The problem: Transcribe exactly every line from the one with "- Design a robust" to the last line of the listing below, including both.

--------------------

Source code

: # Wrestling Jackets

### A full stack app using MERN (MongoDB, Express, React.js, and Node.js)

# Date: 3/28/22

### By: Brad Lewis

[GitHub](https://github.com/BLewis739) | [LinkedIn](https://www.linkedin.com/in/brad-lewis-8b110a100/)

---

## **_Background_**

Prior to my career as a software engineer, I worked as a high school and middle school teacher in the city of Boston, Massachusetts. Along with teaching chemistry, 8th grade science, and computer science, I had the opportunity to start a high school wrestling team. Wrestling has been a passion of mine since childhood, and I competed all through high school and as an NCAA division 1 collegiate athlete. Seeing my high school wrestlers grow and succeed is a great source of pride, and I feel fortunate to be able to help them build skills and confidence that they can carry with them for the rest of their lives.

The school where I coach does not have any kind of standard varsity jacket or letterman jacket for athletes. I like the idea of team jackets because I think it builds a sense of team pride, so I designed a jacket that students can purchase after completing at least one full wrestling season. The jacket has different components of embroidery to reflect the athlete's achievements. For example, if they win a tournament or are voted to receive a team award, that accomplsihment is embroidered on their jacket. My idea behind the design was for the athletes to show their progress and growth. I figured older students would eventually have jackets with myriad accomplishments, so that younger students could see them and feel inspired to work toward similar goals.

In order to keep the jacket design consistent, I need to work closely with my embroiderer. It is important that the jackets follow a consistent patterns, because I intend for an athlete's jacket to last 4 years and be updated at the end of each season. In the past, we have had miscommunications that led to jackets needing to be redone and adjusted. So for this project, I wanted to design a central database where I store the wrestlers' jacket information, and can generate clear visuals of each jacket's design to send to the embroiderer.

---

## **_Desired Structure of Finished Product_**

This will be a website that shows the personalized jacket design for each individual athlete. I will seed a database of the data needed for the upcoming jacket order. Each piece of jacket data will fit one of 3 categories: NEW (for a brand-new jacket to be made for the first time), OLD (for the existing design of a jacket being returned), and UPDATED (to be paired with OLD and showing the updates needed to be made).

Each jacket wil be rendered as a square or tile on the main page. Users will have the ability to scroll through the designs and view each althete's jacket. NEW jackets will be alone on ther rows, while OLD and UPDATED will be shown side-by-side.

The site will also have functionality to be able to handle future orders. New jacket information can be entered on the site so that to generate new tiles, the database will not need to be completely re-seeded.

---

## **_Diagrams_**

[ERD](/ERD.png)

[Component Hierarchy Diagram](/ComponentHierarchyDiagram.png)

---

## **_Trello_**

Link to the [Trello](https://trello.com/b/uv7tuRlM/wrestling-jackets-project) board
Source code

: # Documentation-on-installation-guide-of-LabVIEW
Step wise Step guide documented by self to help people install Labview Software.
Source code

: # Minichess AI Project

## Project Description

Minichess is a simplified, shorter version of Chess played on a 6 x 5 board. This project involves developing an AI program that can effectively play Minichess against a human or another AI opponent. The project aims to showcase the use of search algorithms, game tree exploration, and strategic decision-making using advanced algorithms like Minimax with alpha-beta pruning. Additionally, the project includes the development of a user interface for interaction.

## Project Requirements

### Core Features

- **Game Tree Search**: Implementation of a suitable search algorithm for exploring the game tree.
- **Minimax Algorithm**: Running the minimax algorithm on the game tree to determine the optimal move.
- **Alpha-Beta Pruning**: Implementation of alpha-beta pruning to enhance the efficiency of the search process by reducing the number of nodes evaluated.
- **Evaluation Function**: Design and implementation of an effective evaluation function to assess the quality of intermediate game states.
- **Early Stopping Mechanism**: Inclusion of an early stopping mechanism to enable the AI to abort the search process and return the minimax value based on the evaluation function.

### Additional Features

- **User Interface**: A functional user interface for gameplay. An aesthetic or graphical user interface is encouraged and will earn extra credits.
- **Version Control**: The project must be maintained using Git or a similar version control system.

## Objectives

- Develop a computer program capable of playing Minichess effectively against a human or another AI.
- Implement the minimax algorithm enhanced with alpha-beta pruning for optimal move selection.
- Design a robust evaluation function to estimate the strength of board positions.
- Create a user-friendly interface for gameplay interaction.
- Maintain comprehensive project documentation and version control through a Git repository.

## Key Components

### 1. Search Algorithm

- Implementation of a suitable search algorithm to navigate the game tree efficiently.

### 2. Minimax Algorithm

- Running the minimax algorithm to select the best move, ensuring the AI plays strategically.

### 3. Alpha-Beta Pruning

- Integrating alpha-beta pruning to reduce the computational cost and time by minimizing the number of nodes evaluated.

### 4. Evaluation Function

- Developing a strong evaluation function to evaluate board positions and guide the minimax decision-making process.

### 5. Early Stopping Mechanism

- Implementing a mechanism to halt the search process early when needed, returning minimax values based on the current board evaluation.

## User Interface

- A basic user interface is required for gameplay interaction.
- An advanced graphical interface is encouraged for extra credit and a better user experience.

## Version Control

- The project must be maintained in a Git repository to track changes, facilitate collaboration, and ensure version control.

--------------------

Final answer:
- Design a robust evaluation function to estimate the strength of board positions.
- Create a user-friendly interface for gameplay interaction.
- Maintain comprehensive project documentation and version control through a Git repository.

## Key Components

### 1. Search Algorithm

- Implementation of a suitable search algorithm to navigate the game tree efficiently.

### 2. Minimax Algorithm

- Running the minimax algorithm to select the best move, ensuring the AI plays strategically.

### 3. Alpha-Beta Pruning

- Integrating alpha-beta pruning to reduce the computational cost and time by minimizing the number of nodes evaluated.

### 4. Evaluation Function

- Developing a strong evaluation function to evaluate board positions and guide the minimax decision-making process.

### 5. Early Stopping Mechanism

- Implementing a mechanism to halt the search process early when needed, returning minimax values based on the current board evaluation.

## User Interface

- A basic user interface is required for gameplay interaction.
- An advanced graphical interface is encouraged for extra credit and a better user experience.

## Version Control

- The project must be maintained in a Git repository to track changes, facilitate collaboration, and ensure version control.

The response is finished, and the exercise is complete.